## YOUR INSTRUCTIONS
Please transcribe exactly the lines from the first line of the records below through the line containing "data that feeds", including both, and omit all pictures.

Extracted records
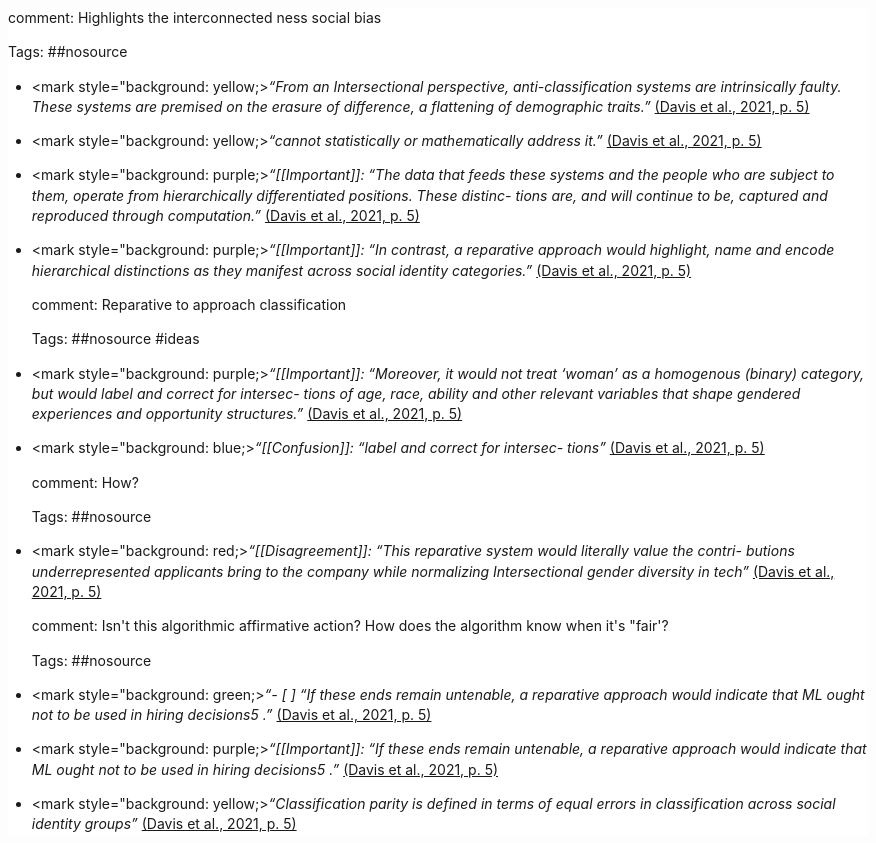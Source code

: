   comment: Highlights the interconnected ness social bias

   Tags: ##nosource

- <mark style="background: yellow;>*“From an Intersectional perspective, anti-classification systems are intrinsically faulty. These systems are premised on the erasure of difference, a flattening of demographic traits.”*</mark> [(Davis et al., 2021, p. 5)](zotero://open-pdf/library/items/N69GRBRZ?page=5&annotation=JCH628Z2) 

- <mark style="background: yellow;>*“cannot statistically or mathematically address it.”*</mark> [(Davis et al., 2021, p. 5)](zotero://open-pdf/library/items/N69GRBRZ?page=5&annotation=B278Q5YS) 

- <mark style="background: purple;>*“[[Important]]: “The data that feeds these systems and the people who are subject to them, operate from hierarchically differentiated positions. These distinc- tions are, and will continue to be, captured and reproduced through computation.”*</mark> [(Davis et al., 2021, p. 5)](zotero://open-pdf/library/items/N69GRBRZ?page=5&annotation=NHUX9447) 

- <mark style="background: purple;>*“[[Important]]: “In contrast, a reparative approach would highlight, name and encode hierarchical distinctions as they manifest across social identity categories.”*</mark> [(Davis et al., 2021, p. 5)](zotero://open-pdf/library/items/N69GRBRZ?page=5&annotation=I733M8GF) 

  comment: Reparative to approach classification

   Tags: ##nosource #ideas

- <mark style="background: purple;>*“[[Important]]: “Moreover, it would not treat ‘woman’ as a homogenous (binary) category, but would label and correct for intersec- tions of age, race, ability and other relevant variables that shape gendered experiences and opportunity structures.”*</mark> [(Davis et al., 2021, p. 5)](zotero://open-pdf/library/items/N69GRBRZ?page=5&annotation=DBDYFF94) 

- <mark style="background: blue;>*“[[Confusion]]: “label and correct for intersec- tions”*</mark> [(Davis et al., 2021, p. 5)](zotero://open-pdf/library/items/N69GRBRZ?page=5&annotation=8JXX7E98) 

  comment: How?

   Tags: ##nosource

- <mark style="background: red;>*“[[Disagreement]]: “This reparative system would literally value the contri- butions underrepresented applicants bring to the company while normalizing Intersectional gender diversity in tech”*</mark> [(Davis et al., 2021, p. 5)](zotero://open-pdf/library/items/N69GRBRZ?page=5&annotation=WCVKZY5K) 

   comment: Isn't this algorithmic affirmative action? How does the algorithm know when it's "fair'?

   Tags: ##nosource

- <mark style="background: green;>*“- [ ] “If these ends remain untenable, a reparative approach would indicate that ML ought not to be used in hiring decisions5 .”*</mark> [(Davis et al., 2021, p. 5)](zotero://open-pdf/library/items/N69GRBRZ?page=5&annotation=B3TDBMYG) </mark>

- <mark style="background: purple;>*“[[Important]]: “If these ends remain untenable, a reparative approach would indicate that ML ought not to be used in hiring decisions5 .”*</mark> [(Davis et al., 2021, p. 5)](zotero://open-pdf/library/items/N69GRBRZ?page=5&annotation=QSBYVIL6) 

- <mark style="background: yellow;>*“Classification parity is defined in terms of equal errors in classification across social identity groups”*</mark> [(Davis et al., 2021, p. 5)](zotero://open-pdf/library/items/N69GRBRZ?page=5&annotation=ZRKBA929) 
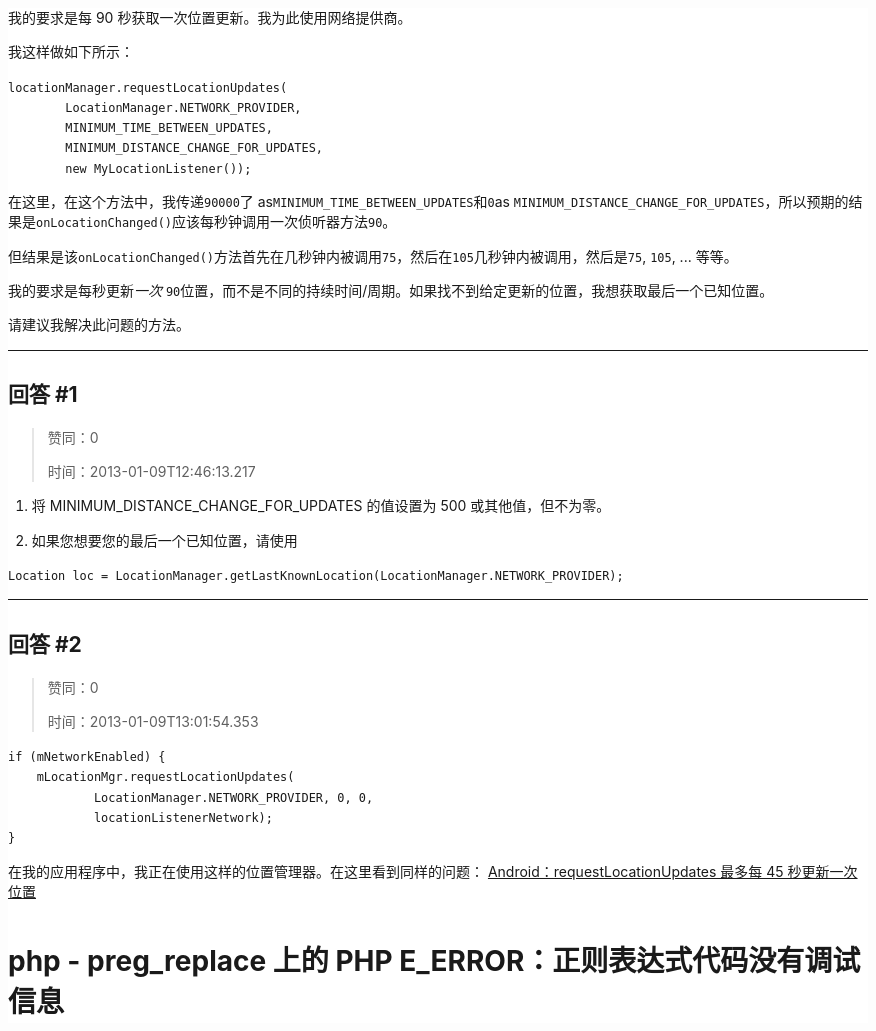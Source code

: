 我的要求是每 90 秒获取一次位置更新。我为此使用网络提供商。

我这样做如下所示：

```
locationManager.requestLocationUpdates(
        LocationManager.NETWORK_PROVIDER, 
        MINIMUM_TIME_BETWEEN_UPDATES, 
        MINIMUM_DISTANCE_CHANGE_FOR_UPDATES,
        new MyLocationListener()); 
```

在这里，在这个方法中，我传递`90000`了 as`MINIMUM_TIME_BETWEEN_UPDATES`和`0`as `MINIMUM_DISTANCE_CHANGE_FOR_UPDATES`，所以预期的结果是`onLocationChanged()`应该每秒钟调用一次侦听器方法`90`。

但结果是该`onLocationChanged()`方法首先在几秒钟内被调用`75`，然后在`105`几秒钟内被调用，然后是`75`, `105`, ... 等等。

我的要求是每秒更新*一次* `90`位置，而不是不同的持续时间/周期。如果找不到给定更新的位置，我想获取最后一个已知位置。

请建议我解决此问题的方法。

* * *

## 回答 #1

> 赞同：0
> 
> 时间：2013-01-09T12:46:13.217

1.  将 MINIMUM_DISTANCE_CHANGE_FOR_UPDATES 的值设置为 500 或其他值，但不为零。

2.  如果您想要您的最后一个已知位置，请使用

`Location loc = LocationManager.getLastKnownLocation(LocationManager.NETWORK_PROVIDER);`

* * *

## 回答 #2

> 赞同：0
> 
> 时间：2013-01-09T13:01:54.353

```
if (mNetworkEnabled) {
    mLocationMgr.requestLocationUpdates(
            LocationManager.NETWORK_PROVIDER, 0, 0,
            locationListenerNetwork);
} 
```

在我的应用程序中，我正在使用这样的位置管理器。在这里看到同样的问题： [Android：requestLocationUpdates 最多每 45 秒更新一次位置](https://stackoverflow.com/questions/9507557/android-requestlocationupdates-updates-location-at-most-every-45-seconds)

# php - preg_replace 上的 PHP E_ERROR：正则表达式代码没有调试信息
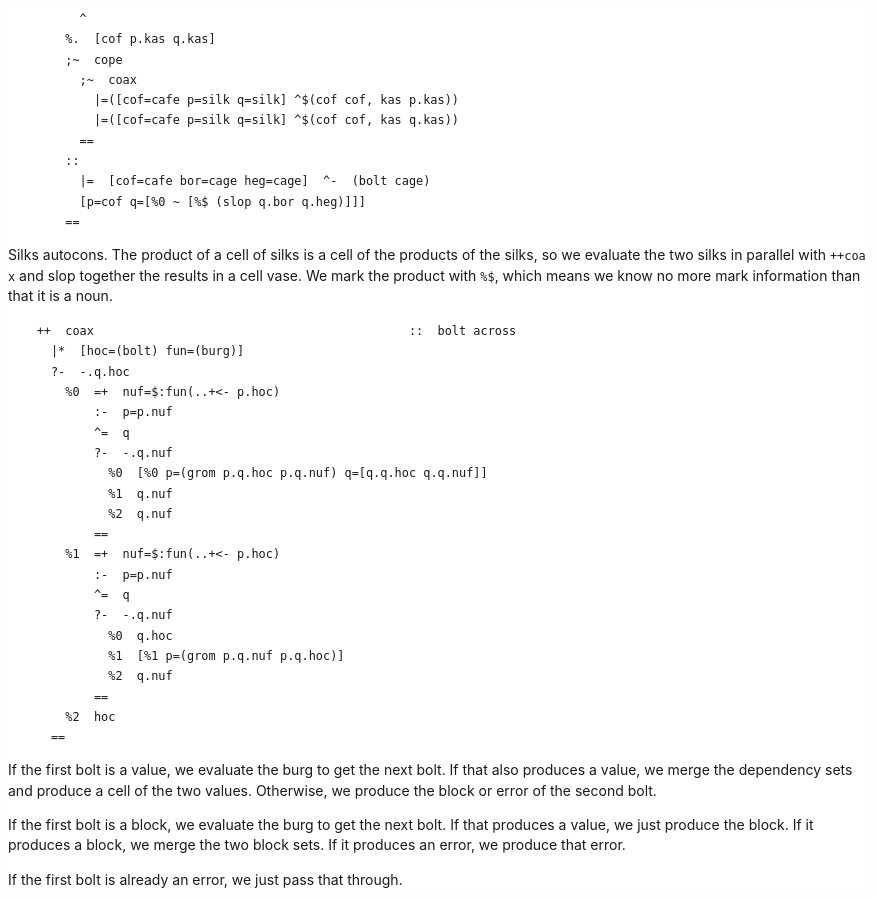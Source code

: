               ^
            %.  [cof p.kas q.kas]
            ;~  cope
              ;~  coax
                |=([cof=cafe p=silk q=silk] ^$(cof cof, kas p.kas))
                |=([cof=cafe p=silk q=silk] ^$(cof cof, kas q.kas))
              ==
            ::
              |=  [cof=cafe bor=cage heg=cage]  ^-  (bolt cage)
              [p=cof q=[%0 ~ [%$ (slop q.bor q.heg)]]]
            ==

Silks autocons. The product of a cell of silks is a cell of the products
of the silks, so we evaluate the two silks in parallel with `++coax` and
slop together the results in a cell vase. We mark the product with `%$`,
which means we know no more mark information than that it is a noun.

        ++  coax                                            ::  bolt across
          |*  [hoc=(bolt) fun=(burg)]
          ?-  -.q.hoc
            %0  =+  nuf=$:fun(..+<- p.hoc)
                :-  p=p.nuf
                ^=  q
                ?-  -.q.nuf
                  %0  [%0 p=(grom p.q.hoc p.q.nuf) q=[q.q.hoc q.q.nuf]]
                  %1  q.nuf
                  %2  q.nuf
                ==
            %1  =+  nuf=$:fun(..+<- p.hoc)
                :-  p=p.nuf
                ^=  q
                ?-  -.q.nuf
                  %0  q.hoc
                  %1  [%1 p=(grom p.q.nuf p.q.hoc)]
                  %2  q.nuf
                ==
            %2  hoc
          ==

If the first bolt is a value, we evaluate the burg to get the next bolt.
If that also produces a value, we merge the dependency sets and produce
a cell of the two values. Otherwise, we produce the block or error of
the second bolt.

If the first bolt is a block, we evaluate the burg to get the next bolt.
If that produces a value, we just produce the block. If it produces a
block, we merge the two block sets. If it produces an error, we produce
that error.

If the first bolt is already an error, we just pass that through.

## THE COMPLETED TASK
Source code

:   comment: Highlights the interconnected ness social bias

   Tags: ##nosource

- <mark style="background: yellow;>*“From an Intersectional perspective, anti-classification systems are intrinsically faulty. These systems are premised on the erasure of difference, a flattening of demographic traits.”*</mark> [(Davis et al., 2021, p. 5)](zotero://open-pdf/library/items/N69GRBRZ?page=5&annotation=JCH628Z2) 

- <mark style="background: yellow;>*“cannot statistically or mathematically address it.”*</mark> [(Davis et al., 2021, p. 5)](zotero://open-pdf/library/items/N69GRBRZ?page=5&annotation=B278Q5YS) 

- <mark style="background: purple;>*“[[Important]]: “The data that feeds these systems and the people who are subject to them, operate from hierarchically differentiated positions. These distinc- tions are, and will continue to be, captured and reproduced through computation.”*</mark> [(Davis et al., 2021, p. 5)](zotero://open-pdf/library/items/N69GRBRZ?page=5&annotation=NHUX9447) 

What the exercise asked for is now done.